Remortgaging means switching your existing mortgage — either to a new deal with your current lender (a product transfer) or to a completely different lender. You are not moving home; you are simply changing the mortgage terms on the property you already own.
The goal is usually to secure a lower interest rate, release equity, change your mortgage term, or simply avoid rolling onto your lender's expensive Standard Variable Rate (SVR) when your current deal expires.
Sign 1: Your Fixed Rate is Ending Soon
The most common reason to remortgage is that your current fixed rate deal is coming to an end. When your fixed period expires, your mortgage automatically switches to your lender's SVR — typically 1.5–3% higher than competitive market rates.
Start comparing deals 3–6 months before your current deal expires. Many lenders allow you to lock in a new rate 3–6 months in advance, meaning you can switch the moment your current deal ends with no gap on the SVR.
Use our remortgage calculator to estimate how much you could save by switching.
Sign 2: You're Already on the SVR
If you have already rolled onto your lender's Standard Variable Rate, you are likely paying a significantly higher rate than necessary. Compare the current SVR to the best available 2 or 5-year fixed rates — the difference could easily be 1.5–2%, representing hundreds of pounds per month on an average mortgage.
Unless you are planning to sell or pay off the mortgage within a few months, remortgaging away from the SVR almost always makes financial sense.
Sign 3: Your Property Has Increased in Value
If your home has risen in value since you took out your mortgage, your LTV has improved — even if your outstanding balance has barely changed. A lower LTV unlocks better interest rate bands.
For example, if you originally bought at 85% LTV and your property has risen enough to bring your LTV below 80% or 75%, you could access significantly cheaper rates by remortgaging.
Get an up-to-date valuation (your new lender will arrange this as part of the remortgage process) and check what rates are available at your new LTV.
Sign 4: Your Circumstances Have Changed
Other life changes that may trigger a remortgage review:
Income increase: A higher income may mean you can afford to shorten your mortgage term, saving significant interest over time.
Debt consolidation: Some homeowners remortgage to pay off high-interest debts by adding them to the mortgage. This reduces monthly outgoings but increases total interest paid — take independent advice before doing this.
Home improvements: Releasing equity through a remortgage can fund a loft conversion, extension, or renovation that adds value to the property.

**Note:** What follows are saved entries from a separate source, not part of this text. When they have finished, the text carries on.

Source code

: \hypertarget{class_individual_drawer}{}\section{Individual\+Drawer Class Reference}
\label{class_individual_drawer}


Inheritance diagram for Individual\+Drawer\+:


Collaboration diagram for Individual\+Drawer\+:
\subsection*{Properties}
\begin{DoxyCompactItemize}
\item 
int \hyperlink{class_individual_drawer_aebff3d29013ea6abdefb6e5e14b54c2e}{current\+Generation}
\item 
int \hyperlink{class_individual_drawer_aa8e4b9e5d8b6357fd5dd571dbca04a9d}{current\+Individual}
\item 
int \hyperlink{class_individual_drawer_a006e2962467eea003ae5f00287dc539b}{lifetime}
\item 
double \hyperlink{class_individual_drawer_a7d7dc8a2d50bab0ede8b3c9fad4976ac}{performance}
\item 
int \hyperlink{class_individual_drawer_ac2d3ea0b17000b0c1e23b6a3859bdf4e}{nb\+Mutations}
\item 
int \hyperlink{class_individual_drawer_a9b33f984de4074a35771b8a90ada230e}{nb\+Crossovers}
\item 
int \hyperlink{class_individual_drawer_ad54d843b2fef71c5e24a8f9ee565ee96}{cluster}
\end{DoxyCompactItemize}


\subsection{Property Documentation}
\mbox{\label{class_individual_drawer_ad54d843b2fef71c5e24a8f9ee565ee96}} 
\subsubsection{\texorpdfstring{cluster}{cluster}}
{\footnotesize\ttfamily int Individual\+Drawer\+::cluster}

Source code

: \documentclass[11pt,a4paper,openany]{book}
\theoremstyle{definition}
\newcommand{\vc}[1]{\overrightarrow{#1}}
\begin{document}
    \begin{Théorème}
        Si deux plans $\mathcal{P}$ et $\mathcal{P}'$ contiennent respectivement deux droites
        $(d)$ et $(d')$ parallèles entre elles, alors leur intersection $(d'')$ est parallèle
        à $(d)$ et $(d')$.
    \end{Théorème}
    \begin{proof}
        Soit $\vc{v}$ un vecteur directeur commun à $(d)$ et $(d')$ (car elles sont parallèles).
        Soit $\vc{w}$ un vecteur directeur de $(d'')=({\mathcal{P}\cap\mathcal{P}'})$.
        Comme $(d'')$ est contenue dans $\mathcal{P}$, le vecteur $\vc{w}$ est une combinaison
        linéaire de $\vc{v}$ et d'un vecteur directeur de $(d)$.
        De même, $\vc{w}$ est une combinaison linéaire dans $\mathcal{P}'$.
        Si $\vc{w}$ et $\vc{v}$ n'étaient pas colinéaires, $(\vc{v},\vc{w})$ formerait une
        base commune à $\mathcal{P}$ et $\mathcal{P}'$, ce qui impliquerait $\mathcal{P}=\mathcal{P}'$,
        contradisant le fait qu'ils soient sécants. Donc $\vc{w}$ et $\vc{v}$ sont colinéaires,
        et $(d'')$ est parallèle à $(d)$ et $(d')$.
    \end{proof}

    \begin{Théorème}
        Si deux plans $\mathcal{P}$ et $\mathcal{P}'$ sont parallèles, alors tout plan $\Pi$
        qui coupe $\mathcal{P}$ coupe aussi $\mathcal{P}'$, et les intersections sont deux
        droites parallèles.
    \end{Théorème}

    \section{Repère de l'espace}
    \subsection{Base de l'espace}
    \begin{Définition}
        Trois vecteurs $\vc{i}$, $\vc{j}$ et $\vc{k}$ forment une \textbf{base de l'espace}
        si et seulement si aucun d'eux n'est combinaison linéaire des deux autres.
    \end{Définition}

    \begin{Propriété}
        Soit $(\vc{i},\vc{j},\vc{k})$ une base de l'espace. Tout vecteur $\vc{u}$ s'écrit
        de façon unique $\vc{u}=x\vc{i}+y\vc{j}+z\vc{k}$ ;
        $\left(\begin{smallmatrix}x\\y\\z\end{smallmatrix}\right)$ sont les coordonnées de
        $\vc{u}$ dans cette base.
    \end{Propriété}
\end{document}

Separation: If you are separating from a partner, remortgaging may be needed to remove one name from the mortgage.
Costs to Consider
Remortgaging is not always free. Costs may include:
Early repayment charge (ERC): If you exit your current deal early, ERCs can be 1–5% of the outstanding balance. Always check your current mortgage terms.
Arrangement fee: New deals often carry arrangement fees of £999–£1,999. Some fee-free deals are available but usually at slightly higher rates.
Valuation fee: Your new lender may charge for a property valuation, though many offer free valuations as an incentive.
Legal fees: A remortgage involves some legal work. Many lenders offer free legal services as part of the deal.
Run the numbers: weigh the total cost of switching against the monthly saving to ensure the remortgage makes financial sense.